• ABOUT THIS EXERCISE:
In the data below, find every line with the word "property" and copy it.

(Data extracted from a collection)
■ ■ ■ ■ ■
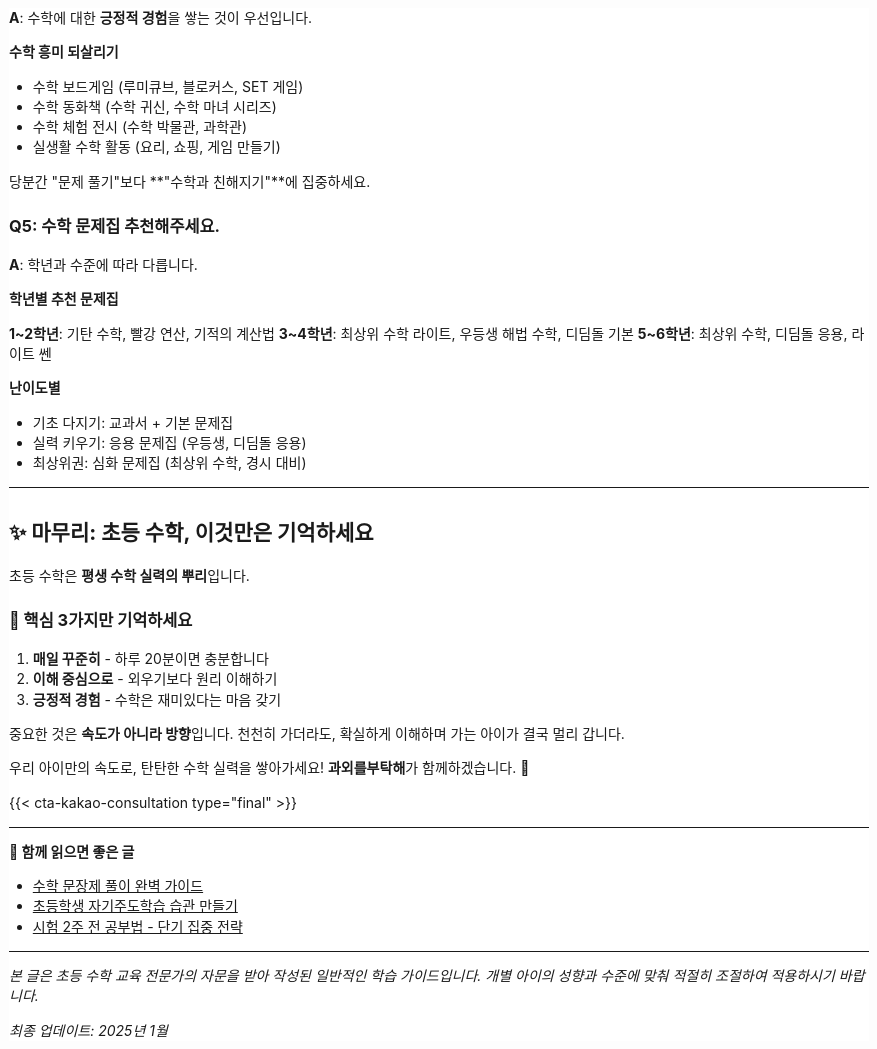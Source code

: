 **A**: 수학에 대한 **긍정적 경험**을 쌓는 것이 우선입니다.

**수학 흥미 되살리기**
- 수학 보드게임 (루미큐브, 블로커스, SET 게임)
- 수학 동화책 (수학 귀신, 수학 마녀 시리즈)
- 수학 체험 전시 (수학 박물관, 과학관)
- 실생활 수학 활동 (요리, 쇼핑, 게임 만들기)

당분간 "문제 풀기"보다 **"수학과 친해지기"**에 집중하세요.

### Q5: 수학 문제집 추천해주세요.

**A**: 학년과 수준에 따라 다릅니다.

**학년별 추천 문제집**

**1~2학년**: 기탄 수학, 빨강 연산, 기적의 계산법
**3~4학년**: 최상위 수학 라이트, 우등생 해법 수학, 디딤돌 기본
**5~6학년**: 최상위 수학, 디딤돌 응용, 라이트 쎈

**난이도별**
- 기초 다지기: 교과서 + 기본 문제집
- 실력 키우기: 응용 문제집 (우등생, 디딤돌 응용)
- 최상위권: 심화 문제집 (최상위 수학, 경시 대비)

---

## ✨ 마무리: 초등 수학, 이것만은 기억하세요

초등 수학은 **평생 수학 실력의 뿌리**입니다.

### 🎯 핵심 3가지만 기억하세요

1. **매일 꾸준히** - 하루 20분이면 충분합니다
2. **이해 중심으로** - 외우기보다 원리 이해하기
3. **긍정적 경험** - 수학은 재미있다는 마음 갖기

중요한 것은 **속도가 아니라 방향**입니다.
천천히 가더라도, 확실하게 이해하며 가는 아이가 결국 멀리 갑니다.

우리 아이만의 속도로, 탄탄한 수학 실력을 쌓아가세요!
**과외를부탁해**가 함께하겠습니다. 💪

{{< cta-kakao-consultation type="final" >}}

---

**🔗 함께 읽으면 좋은 글**
- [수학 문장제 풀이 완벽 가이드](/subjects/math/word-problems-guide/)
- [초등학생 자기주도학습 습관 만들기](/elementary/self-directed-learning-habits/)
- [시험 2주 전 공부법 - 단기 집중 전략](#)

---

*본 글은 초등 수학 교육 전문가의 자문을 받아 작성된 일반적인 학습 가이드입니다. 개별 아이의 성향과 수준에 맞춰 적절히 조절하여 적용하시기 바랍니다.*

*최종 업데이트: 2025년 1월*
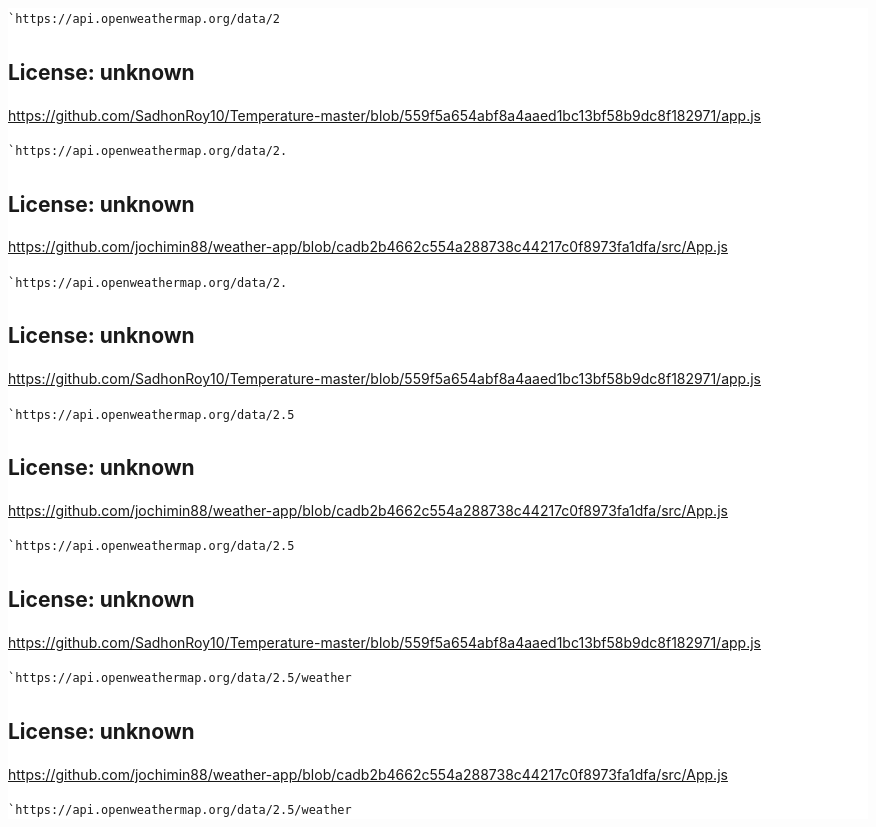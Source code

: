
 ```
`https://api.openweathermap.org/data/2
```


## License: unknown
https://github.com/SadhonRoy10/Temperature-master/blob/559f5a654abf8a4aaed1bc13bf58b9dc8f182971/app.js

```
`https://api.openweathermap.org/data/2.
```


## License: unknown
https://github.com/jochimin88/weather-app/blob/cadb2b4662c554a288738c44217c0f8973fa1dfa/src/App.js

```
`https://api.openweathermap.org/data/2.
```


## License: unknown
https://github.com/SadhonRoy10/Temperature-master/blob/559f5a654abf8a4aaed1bc13bf58b9dc8f182971/app.js

```
`https://api.openweathermap.org/data/2.5
```


## License: unknown
https://github.com/jochimin88/weather-app/blob/cadb2b4662c554a288738c44217c0f8973fa1dfa/src/App.js

```
`https://api.openweathermap.org/data/2.5
```


## License: unknown
https://github.com/SadhonRoy10/Temperature-master/blob/559f5a654abf8a4aaed1bc13bf58b9dc8f182971/app.js

```
`https://api.openweathermap.org/data/2.5/weather
```


## License: unknown
https://github.com/jochimin88/weather-app/blob/cadb2b4662c554a288738c44217c0f8973fa1dfa/src/App.js

```
`https://api.openweathermap.org/data/2.5/weather
```

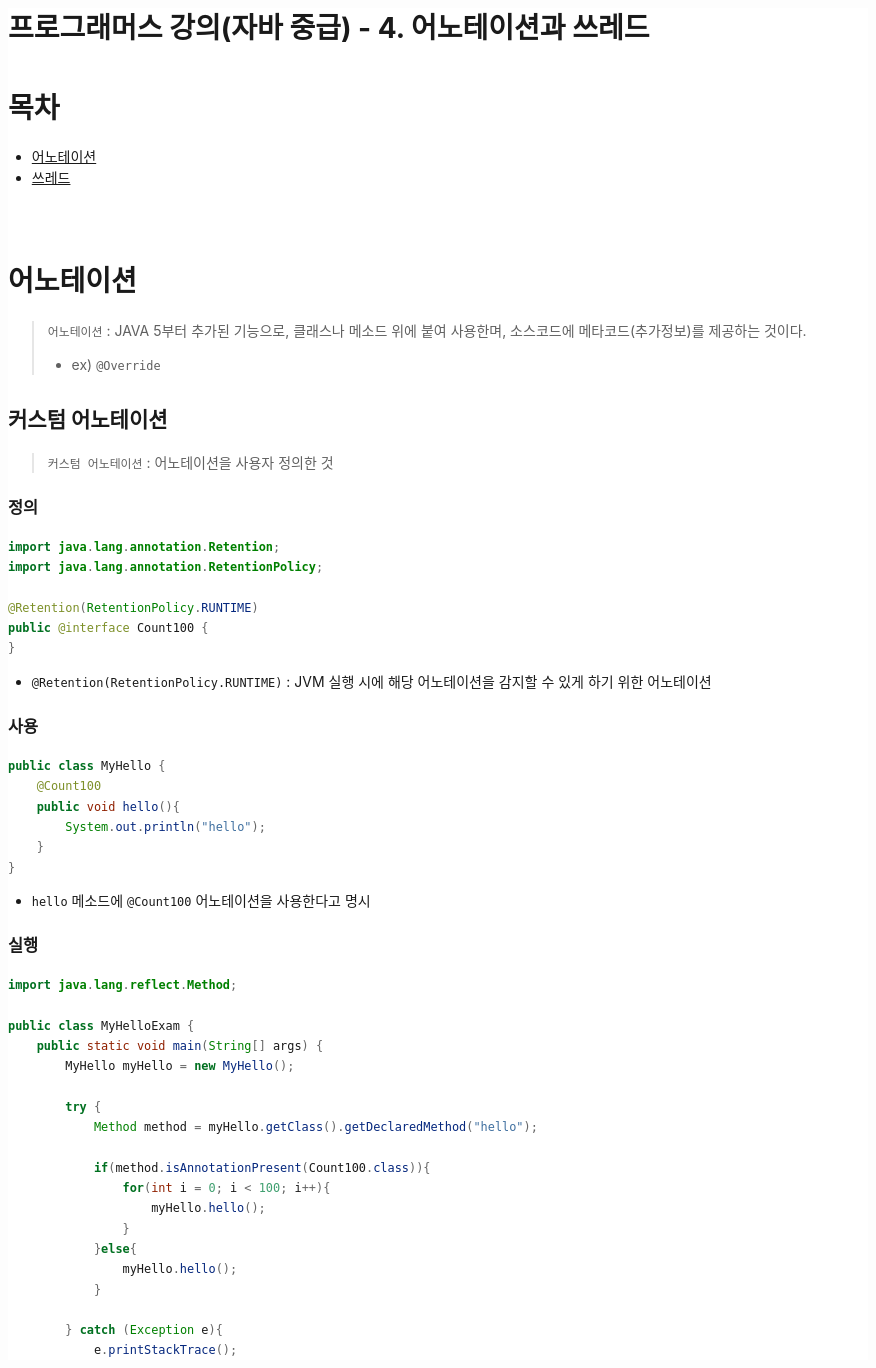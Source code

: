 # 프로그래머스 강의(자바 중급) - 4. 어노테이션과 쓰레드

# 목차
- [어노테이션](#어노테이션)
- [쓰레드](#쓰레드)

<br>

# 어노테이션

> `어노테이션` : JAVA 5부터 추가된 기능으로, 클래스나 메소드 위에 붙여 사용한며, 소스코드에 메타코드(추가정보)를 제공하는 것이다.
> - ex) `@Override` 

## 커스텀 어노테이션

> `커스텀 어노테이션` : 어노테이션을 사용자 정의한 것

### 정의
```java
import java.lang.annotation.Retention;
import java.lang.annotation.RetentionPolicy;

@Retention(RetentionPolicy.RUNTIME)
public @interface Count100 {
}
```

- `@Retention(RetentionPolicy.RUNTIME)` : JVM 실행 시에 해당 어노테이션을 감지할 수 있게 하기 위한 어노테이션

### 사용
```java
public class MyHello {
    @Count100
    public void hello(){
        System.out.println("hello");
    }
}
```
- `hello` 메소드에 `@Count100` 어노테이션을 사용한다고 명시

### 실행
```java
import java.lang.reflect.Method;

public class MyHelloExam {
    public static void main(String[] args) {
        MyHello myHello = new MyHello();

        try {
            Method method = myHello.getClass().getDeclaredMethod("hello");

            if(method.isAnnotationPresent(Count100.class)){
                for(int i = 0; i < 100; i++){
                    myHello.hello();
                }
            }else{
                myHello.hello();
            }

        } catch (Exception e){
            e.printStackTrace();
```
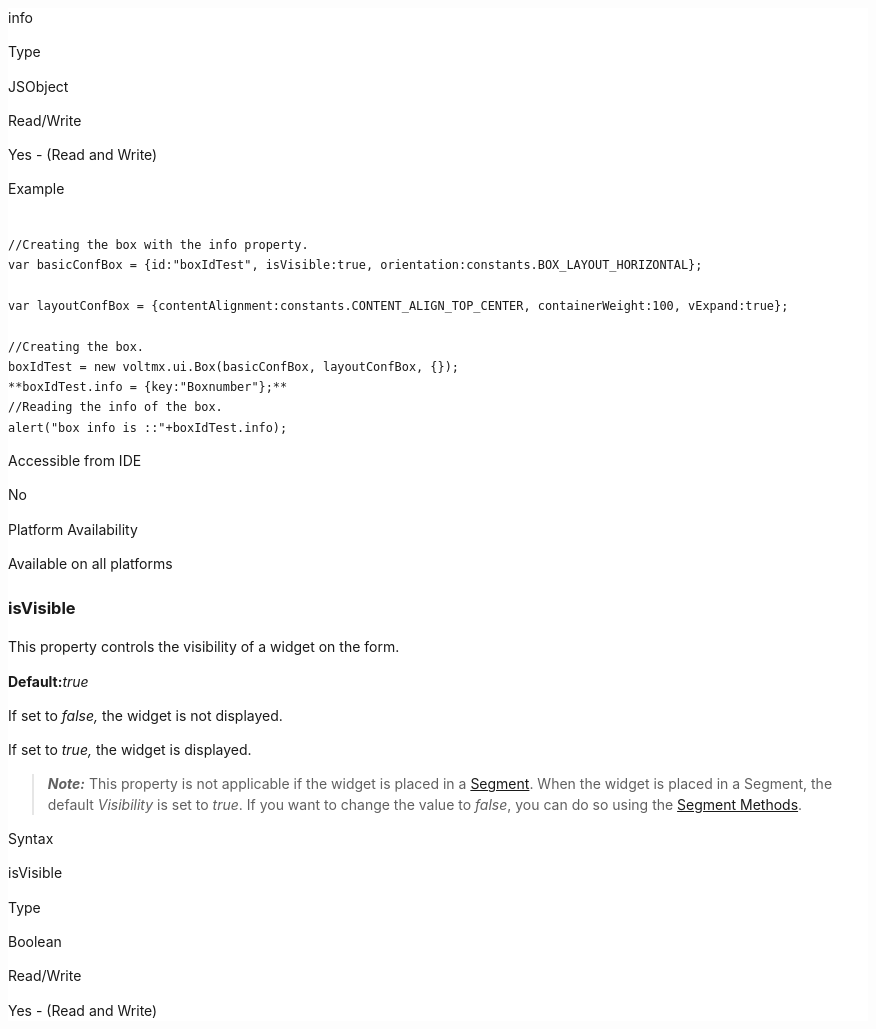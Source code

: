info

Type

JSObject

Read/Write

Yes - (Read and Write)

Example

```

//Creating the box with the info property.
var basicConfBox = {id:"boxIdTest", isVisible:true, orientation:constants.BOX_LAYOUT_HORIZONTAL};

var layoutConfBox = {contentAlignment:constants.CONTENT_ALIGN_TOP_CENTER, containerWeight:100, vExpand:true};

//Creating the box.
boxIdTest = new voltmx.ui.Box(basicConfBox, layoutConfBox, {});  
**boxIdTest.info = {key:"Boxnumber"};**  
//Reading the info of the box.
alert("box info is ::"+boxIdTest.info);
```

Accessible from IDE

No

Platform Availability

Available on all platforms

### isVisible

This property controls the visibility of a widget on the form.

**Default:**_true_

If set to _false,_ the widget is not displayed.

If set to _true,_ the widget is displayed.

> **_Note:_** This property is not applicable if the widget is placed in a [Segment](Segment.md). When the widget is placed in a Segment, the default _Visibility_ is set to _true_. If you want to change the value to _false_, you can do so using the [Segment Methods](Segment_Methods.md).  

Syntax

isVisible

Type

Boolean

Read/Write

Yes - (Read and Write)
■ ■ ■ ■ ■
• ANSWER TO THE PROBLEM:
//Creating the box with the info property.
This property controls the visibility of a widget on the form.
> **_Note:_** This property is not applicable if the widget is placed in a [Segment](Segment.md). When the widget is placed in a Segment, the default _Visibility_ is set to _true_. If you want to change the value to _false_, you can do so using the [Segment Methods](Segment_Methods.md).  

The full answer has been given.